Almost all previous studies on the association between the dietary intake of Na and migraine headaches were conducted on Western populations, while this possible link has not been examined in non-Western countries. Moreover, previous studies have exclusively explored the role of Na in migraine headaches and ignored the possible role of K and also the Na:K ratio. So far, limited studies have used the 24-h urine sampling method as the gold standard for assessing the Na and K intake(Reference McLean, Farmer and Nettleton16). Therefore, the association between the dietary intake of Na and K and migraine headaches in a Middle-Eastern country, using an accepted methodology for estimating the dietary intake, may provide some novel insights into the diet–migraine relationship.
Based on the findings regarding the association of Na and K with migraine headaches, the current study was conducted in an Iranian population, using 24-h urine collections as the gold standard method. In this cross-sectional study that was conducted between 2019 and 2020, we hypothesised that 24-h urine Na, K and Na:K ratio are associated with the clinical findings of migraine headaches, quality of life and serum NO levels.
Materials and methods
Study design and population
In this cross-sectional study, 265 patients diagnosed with migraine were recruited consecutively based on the predefined inclusion and exclusion criteria. From August 2019 to June 2020, we consecutively evaluated 560 patients with a suspicion of migraine in Imam Musa Sadr Neurology Clinic and Khurshid Neurology Clinic, which are both affiliated to Isfahan University of Medical Sciences, Isfahan, Iran. After a confirmed diagnosis of migraine by a neurologist, patients were evaluated regarding the eligibility criteria, and subjects who met the inclusion and exclusion criteria were selected to participate in the current study. Patients were included if they met the following criteria: being in the age range of 20–50 years; being diagnosed with migraine by a neurologist (F.K.), based on the International Classification of Headache Disorders-3 criteria(Reference Olesen17); visiting a neurology clinic for the first time and having a BMI of 18·5–30 kg/m2. On the other hand, the exclusion criteria were as follows: a history of CVD, hypertension, diabetes, cancer, hepatic, renal or thyroid disease and other neurological disorders (due to possible disease-related changes in diet); use of nutritional and herbal supplements, including riboflavin, Mg, coenzyme Q10 and feverfew and reported daily energy intakes < 800 kcal/d (3347 kJ/d) or > 4200 kcal/d (17 573 kJ/d), based on the FFQ(Reference Estruch, Martinez-Gonzalez and Corella18). All participants provided written informed consent forms.

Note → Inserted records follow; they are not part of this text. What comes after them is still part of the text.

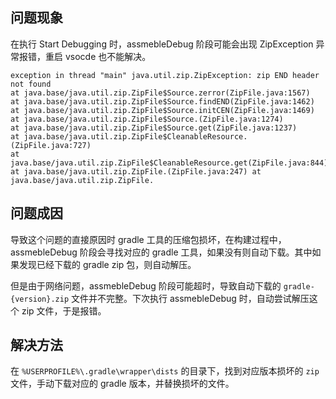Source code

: ## 问题现象

在执行 Start Debugging 时，assmebleDebug 阶段可能会出现 ZipException 异常报错，重启 vsocde 也不能解决。
```
exception in thread "main" java.util.zip.ZipException: zip END header not found 
at java.base/java.util.zip.ZipFile$Source.zerror(ZipFile.java:1567) 
at java.base/java.util.zip.ZipFile$Source.findEND(ZipFile.java:1462) 
at java.base/java.util.zip.ZipFile$Source.initCEN(ZipFile.java:1469) 
at java.base/java.util.zip.ZipFile$Source.(ZipFile.java:1274) 
at java.base/java.util.zip.ZipFile$Source.get(ZipFile.java:1237) 
at java.base/java.util.zip.ZipFile$CleanableResource.(ZipFile.java:727) 
at java.base/java.util.zip.ZipFile$CleanableResource.get(ZipFile.java:844) 
at java.base/java.util.zip.ZipFile.(ZipFile.java:247) at java.base/java.util.zip.ZipFile.
```

## 问题成因

导致这个问题的直接原因时 gradle 工具的压缩包损坏，在构建过程中，assmebleDebug 阶段会寻找对应的 gradle 工具，如果没有则自动下载。其中如果发现已经下载的 gradle zip 包，则自动解压。

但是由于网络问题，assmebleDebug 阶段可能超时，导致自动下载的 `gradle-{version}.zip` 文件并不完整。下次执行 assmebleDebug 时，自动尝试解压这个 zip 文件，于是报错。

## 解决方法

在 `%USERPROFILE%\.gradle\wrapper\dists` 的目录下，找到对应版本损坏的 `zip` 文件，手动下载对应的 gradle 版本，并替换损坏的文件。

The study protocol was approved by the Research Ethics Committee of Isfahan University of Medical Sciences (IR.MUI.RESEARCH.REC.1398·352) on 26 August 2019.
24-h urine collection
The patients were given verbal and written instructions on how to complete the procedure during a 24-h headache-free period. It was highlighted that no changes in dietary habits on the day of collection were allowed. The 24-h sampling procedure was carried out over weekends from Friday to Saturday during a 24-h period. Each individual was provided with a polypropylene container (2·5 L) for the collection of 24-h urine samples. A single 24-h urine collection was obtained with the first voided urine on a Friday morning. The participants then collected all voided urine, including the first void on the next Saturday morning. All patients were asked to keep the containers in dry and cool places. The samples were then immediately transferred to a laboratory on Saturday for analysis to prevent microbial degradation. The Na and K levels were assessed using the ion-selective electrode method (ProLyte Electrolyte Analyzer), and urine creatinine (Cr) was measured by the Jaffe reaction method (BT 3000)(Reference Hedayati, Minhajuddin and Ijaz19). Suspected urine collections were defined as urinary Cr < 6 mmol/d in men or < 4 mmol/d in women or a 24-h urine volume < 500 ml; these samples were excluded from the study(Reference Land, Webster and Christoforou20). For each individual, the 24-h Na and K excretion values (mmol/d) were calculated as the concentration of Na and K in the urine (mmol/L), multiplied by the urine volume (L/d); mmol was converted to mg through multiplication by 23 for Na and by 39 for K(Reference Land, Webster and Christoforou20).
Dietary assessment
The dietary intake of the participants over the past year was assessed using a semi-quantitative FFQ. This questionnaire included a list of 168 food items, along with the standard serving size for each; its reliability and validity have been previously approved in an Iranian population(Reference Asghari, Rezazadeh and Hosseini-Esfahani21–Reference Esfahani, Asghari and Mirmiran23). The patients were asked to report the consumption frequency of a given serving of each food item on a daily, weekly or monthly basis. All of the consumed food portion sizes were converted into grams using household measures(Reference Ghaffarpour, Houshiar-Rad and Kianfar24). The FFQ was completed by a trained dietitian through a face-to-face interview, and data were analysed by Nutritionist IV software (First Databank, Hearst Corp.).
Anthropometric measurements
Body weight was measured to the nearest 100 g, using a digital scale (Omron BF511, Omron Corp.), while the subject was clothed minimally (i.e. no belts, sweaters or jackets), without any shoes. Height was also measured using an upstretched tape to the nearest 1 mm, while the subject was in a standing position without shoes, with the shoulders in a relaxed position. BMI was calculated based on height (m) and weight (kg) (BMI = weight/height2).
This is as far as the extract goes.